MBALALA, MUKONO: President Museveni has said Shs 1 trillion of the Shs1.9 trillion loan obtained from the International Monetary Fund (IMF) will be injected in the Uganda Development Bank (UDB), to enhance the country’s production capacity.
Museveni said Uganda has enough raw materials to feed industries for production of commodities rather than continue relying heavily on imports, which he said were unsettling the economy, especially during crisis, like the covid-19 pandemic.
Early in May, the IMF approved $ 419.5m (Shs1.9 trillion) for Uganda under the Rapid Credit Facility to address the ‘urgent balance of payments and fiscal needs’ arising from the COVID-19 outbreak.
Reports that the better part of the funds would be used for Balance of Payments (BOP) purposes ignited a social media firestorm with many saying it was not the right thing to do.
However, BoU officials recently said the borrowed funds would shore up the reserves whose main aim is supporting government import of goods and services plus stability of the exchange rate.
Reserves cover also has implications for investor confidence in the economy.
Additionally, BoU experts observed, the bulk of infrastructure projects require counterpart funding requiring reserves; external debt servicing requires reserves; government imports require forex and for government to support all those without depleting reserves at a time when some of the sources of foreign exchange like tourism are affected, then this BOP support from IMF were necessary.
Commissioning Lida Packaging products, a manufacturing company that has started producing face masks in Mbalala, Mukono District this week, President Museveni said the IMF portion of the loan will be used to support the manufacturing sector as the best way of balancing payments.
“I cannot borrow money to import more so the Shs 1 trillion of that loan from IMF has been put in Uganda Development Bank (UDB) for us to enhance our capacity to produce more. This is what I told the IMF boss Tao Zhang in Washington DC,” President Museveni said.
“We have the capacity to produce many things here because most of the raw materials are here. People in the west have bananas (embiire) we can use to produce alcohol. This same alcohol that has been killing you is the same we are using to produce the sanitizer which is now helping us fight coronavirus.
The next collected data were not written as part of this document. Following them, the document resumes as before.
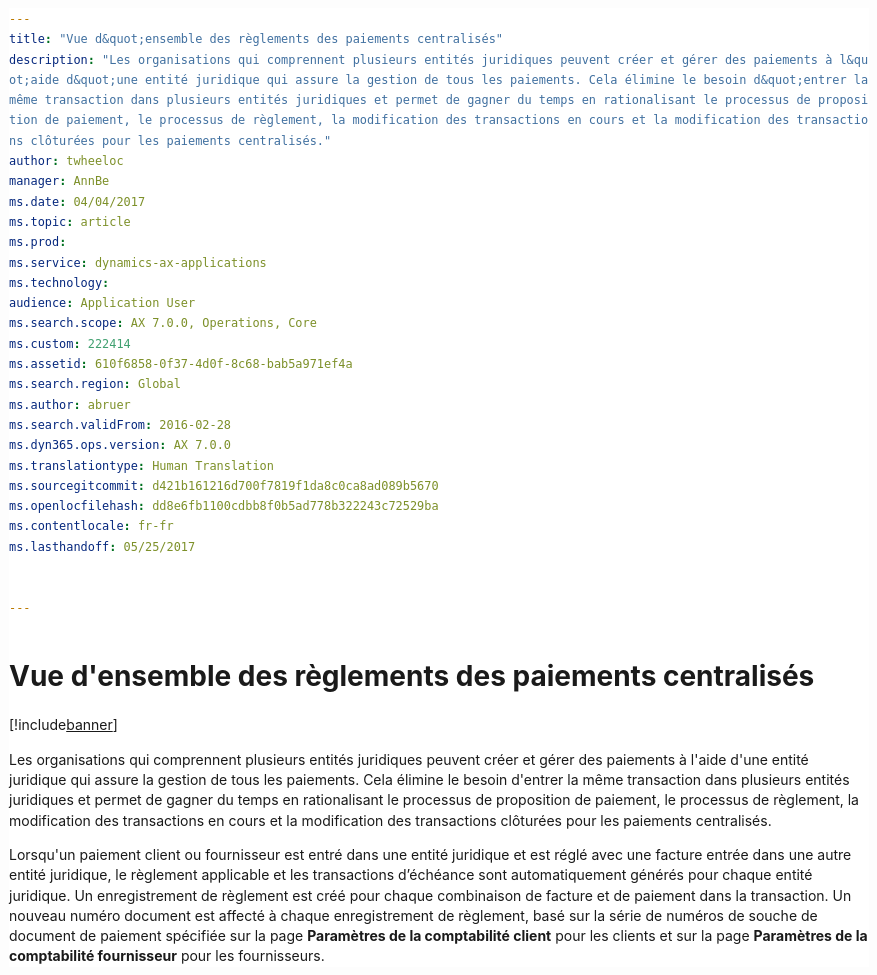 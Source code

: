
 ```yaml
---
title: "Vue d&quot;ensemble des règlements des paiements centralisés"
description: "Les organisations qui comprennent plusieurs entités juridiques peuvent créer et gérer des paiements à l&quot;aide d&quot;une entité juridique qui assure la gestion de tous les paiements. Cela élimine le besoin d&quot;entrer la même transaction dans plusieurs entités juridiques et permet de gagner du temps en rationalisant le processus de proposition de paiement, le processus de règlement, la modification des transactions en cours et la modification des transactions clôturées pour les paiements centralisés."
author: twheeloc
manager: AnnBe
ms.date: 04/04/2017
ms.topic: article
ms.prod: 
ms.service: dynamics-ax-applications
ms.technology: 
audience: Application User
ms.search.scope: AX 7.0.0, Operations, Core
ms.custom: 222414
ms.assetid: 610f6858-0f37-4d0f-8c68-bab5a971ef4a
ms.search.region: Global
ms.author: abruer
ms.search.validFrom: 2016-02-28
ms.dyn365.ops.version: AX 7.0.0
ms.translationtype: Human Translation
ms.sourcegitcommit: d421b161216d700f7819f1da8c0ca8ad089b5670
ms.openlocfilehash: dd8e6fb1100cdbb8f0b5ad778b322243c72529ba
ms.contentlocale: fr-fr
ms.lasthandoff: 05/25/2017


---
```


# <a name="settlement-overview-for-centralized-payments"></a>Vue d'ensemble des règlements des paiements centralisés

[!include[banner](../includes/banner.md)]


Les organisations qui comprennent plusieurs entités juridiques peuvent créer et gérer des paiements à l'aide d'une entité juridique qui assure la gestion de tous les paiements. Cela élimine le besoin d'entrer la même transaction dans plusieurs entités juridiques et permet de gagner du temps en rationalisant le processus de proposition de paiement, le processus de règlement, la modification des transactions en cours et la modification des transactions clôturées pour les paiements centralisés. 

Lorsqu'un paiement client ou fournisseur est entré dans une entité juridique et est réglé avec une facture entrée dans une autre entité juridique, le règlement applicable et les transactions d’échéance sont automatiquement générés pour chaque entité juridique. Un enregistrement de règlement est créé pour chaque combinaison de facture et de paiement dans la transaction. Un nouveau numéro document est affecté à chaque enregistrement de règlement, basé sur la série de numéros de souche de document de paiement spécifiée sur la page **Paramètres de la comptabilité client** pour les clients et sur la page **Paramètres de la comptabilité fournisseur** pour les fournisseurs. 

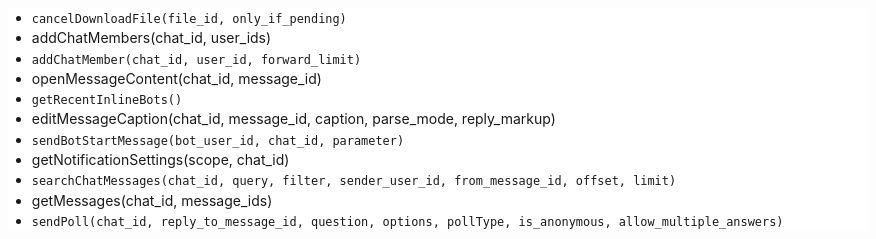 - ```cancelDownloadFile(file_id, only_if_pending)```
- addChatMembers(chat_id, user_ids)
- ```addChatMember(chat_id, user_id, forward_limit)```
- openMessageContent(chat_id, message_id)
- ```getRecentInlineBots()```
- editMessageCaption(chat_id, message_id, caption, parse_mode, reply_markup)
- ```sendBotStartMessage(bot_user_id, chat_id, parameter)```
- getNotificationSettings(scope, chat_id)
- ```searchChatMessages(chat_id, query, filter, sender_user_id, from_message_id, offset, limit)```
- getMessages(chat_id, message_ids)
- ```sendPoll(chat_id, reply_to_message_id, question, options, pollType, is_anonymous, allow_multiple_answers)```
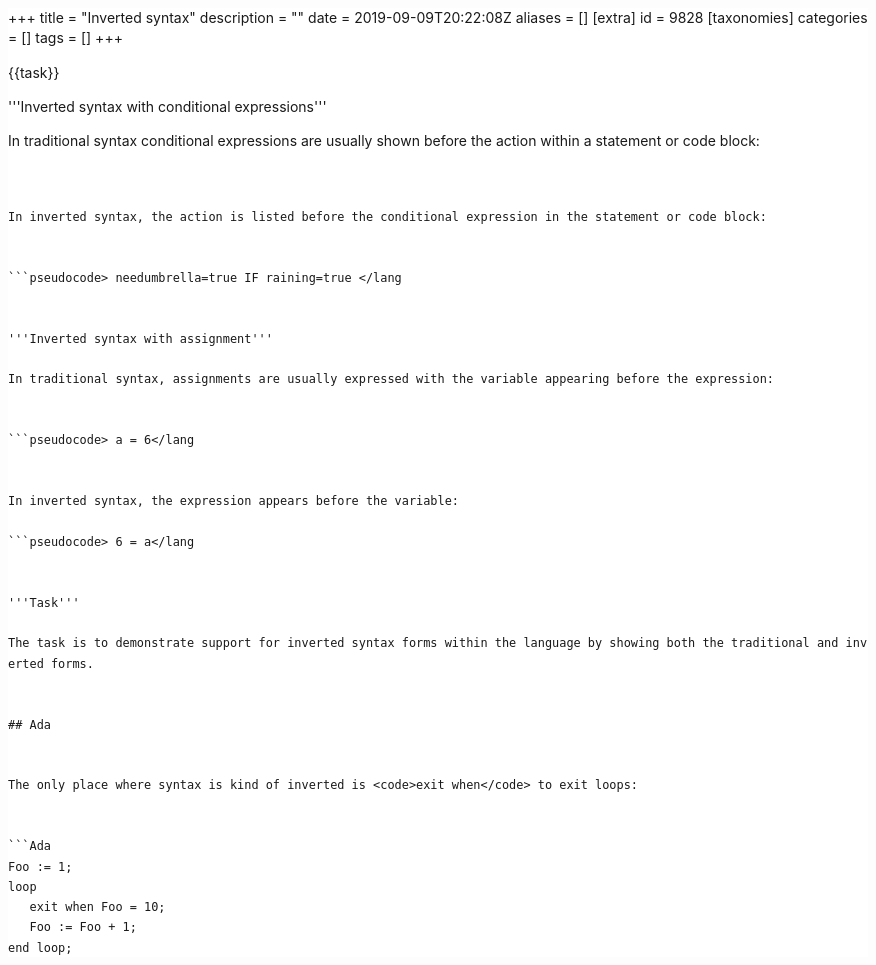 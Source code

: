 +++
title = "Inverted syntax"
description = ""
date = 2019-09-09T20:22:08Z
aliases = []
[extra]
id = 9828
[taxonomies]
categories = []
tags = []
+++

{{task}}

'''Inverted syntax with conditional expressions'''

In traditional syntax conditional expressions are usually shown before the action within a statement or code block:


```pseudocode> IF raining=true THEN needumbrella=true </lang


In inverted syntax, the action is listed before the conditional expression in the statement or code block:


```pseudocode> needumbrella=true IF raining=true </lang


'''Inverted syntax with assignment'''

In traditional syntax, assignments are usually expressed with the variable appearing before the expression:


```pseudocode> a = 6</lang


In inverted syntax, the expression appears before the variable:

```pseudocode> 6 = a</lang


'''Task'''

The task is to demonstrate support for inverted syntax forms within the language by showing both the traditional and inverted forms.


## Ada


The only place where syntax is kind of inverted is <code>exit when</code> to exit loops:


```Ada
Foo := 1;
loop
   exit when Foo = 10;
   Foo := Foo + 1;
end loop;
```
So from killing you to now saving you. This is the kind of production we can enhance,” said Museveni.
“I appeal to local businessmen to use this opportunity to borrow this money from UDB and set up more plants to produce more here. This money is yours,” he said, adding, that the government would protect local producers by imposing a heavy tax levy on similar products that are imported into the Ugandan market.
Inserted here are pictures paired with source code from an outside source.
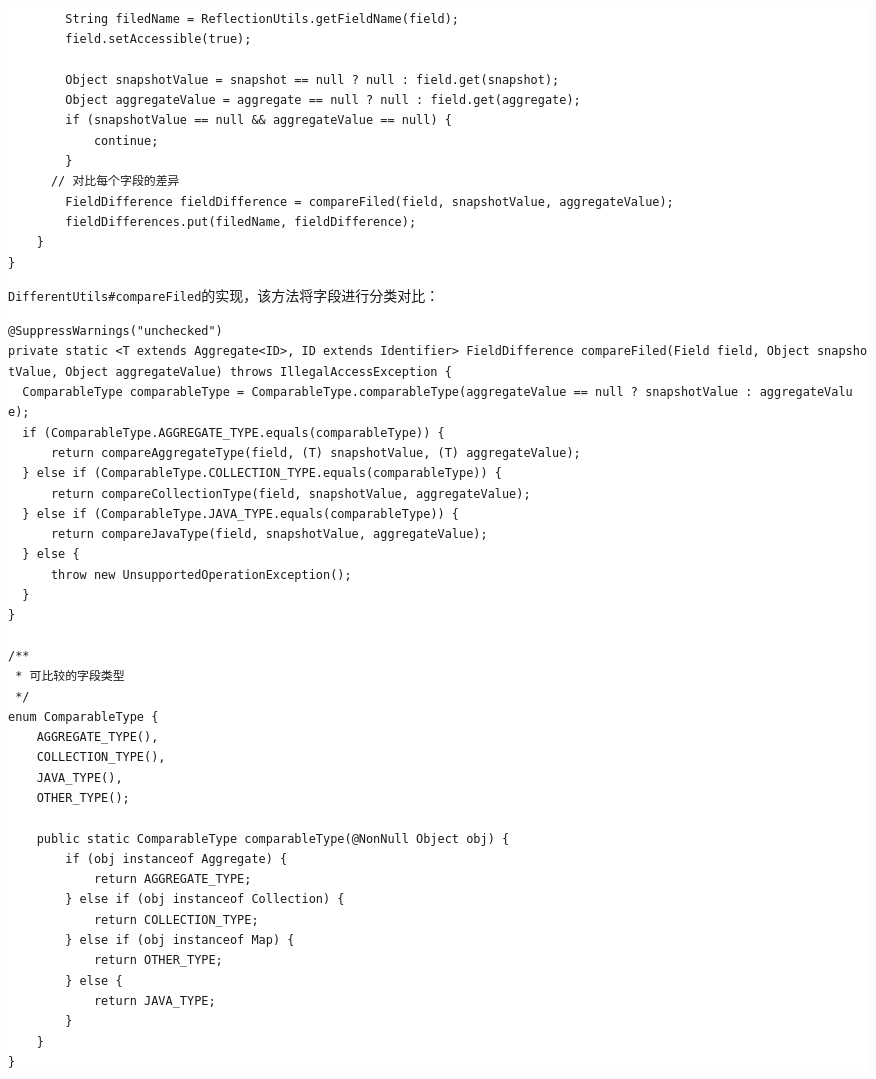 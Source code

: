     		String filedName = ReflectionUtils.getFieldName(field);
    		field.setAccessible(true);
    
    		Object snapshotValue = snapshot == null ? null : field.get(snapshot);
    		Object aggregateValue = aggregate == null ? null : field.get(aggregate);
    		if (snapshotValue == null && aggregateValue == null) {
    			continue;
    		}
    	  // 对比每个字段的差异
    		FieldDifference fieldDifference = compareFiled(field, snapshotValue, aggregateValue);
    		fieldDifferences.put(filedName, fieldDifference);
    	}
    }
    

`DifferentUtils#compareFiled`的实现，该方法将字段进行分类对比：

    @SuppressWarnings("unchecked")
    private static <T extends Aggregate<ID>, ID extends Identifier> FieldDifference compareFiled(Field field, Object snapshotValue, Object aggregateValue) throws IllegalAccessException {
      ComparableType comparableType = ComparableType.comparableType(aggregateValue == null ? snapshotValue : aggregateValue);
      if (ComparableType.AGGREGATE_TYPE.equals(comparableType)) {
    	  return compareAggregateType(field, (T) snapshotValue, (T) aggregateValue);
      } else if (ComparableType.COLLECTION_TYPE.equals(comparableType)) {
    	  return compareCollectionType(field, snapshotValue, aggregateValue);
      } else if (ComparableType.JAVA_TYPE.equals(comparableType)) {
    	  return compareJavaType(field, snapshotValue, aggregateValue);
      } else {
    	  throw new UnsupportedOperationException();
      }
    }
    
    /**
     * 可比较的字段类型
     */
    enum ComparableType {
    	AGGREGATE_TYPE(),
    	COLLECTION_TYPE(),
    	JAVA_TYPE(),
    	OTHER_TYPE();
    	
    	public static ComparableType comparableType(@NonNull Object obj) {
    		if (obj instanceof Aggregate) {
    			return AGGREGATE_TYPE;
    		} else if (obj instanceof Collection) {
    			return COLLECTION_TYPE;
    		} else if (obj instanceof Map) {
    			return OTHER_TYPE;
    		} else {
    			return JAVA_TYPE;
    		}
    	}
    }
Uganda’s economy is expected to grow at 3 per cent this year, a huge cut from the pre-pandemic projection of above 6 per cent.
Businesses that have been adversely affected need government support to get back to normal workings.
The president hinted that Uganda has been producing so much sugar due to the ample availability of sugarcane (ebikadho) in Eastern Uganda.
He however, called upon manufacturers and investors to use the excess sugar as raw material to manufacture more products.
He further assured investors both local and foreign that the issues of electricity have long been sorted.
“We have so much electricity now, that will never be an issue again and it should not bother you.”
Speaking at the same event, Ms Evelyn Anite, the minister for investment and privatization commended the president for supporting Ugandan businessmen through UDB.
“Right now if you go to UDB, you will see very long queues of Ugandan businessmen borrowing money. This is because of your visionary leadership. The issues of electricity and security are no more,” she said.
Anite said Uganda’s production level in masks has ensured export of 50,000 masks to neighbouring Kenya, urging more production internally.
Lida Packaging Company chairman Mr Li Shiqing requested the President to protect local manufacturers under the BUBU policy by imposing import duty.
The company already employs 315 Ugandans, 220 of whom are women and has a production capacity of 56,000 masks a single day.
They also specialize in non-woven fabrics, plastic packaging products, woven bags and other packaging products.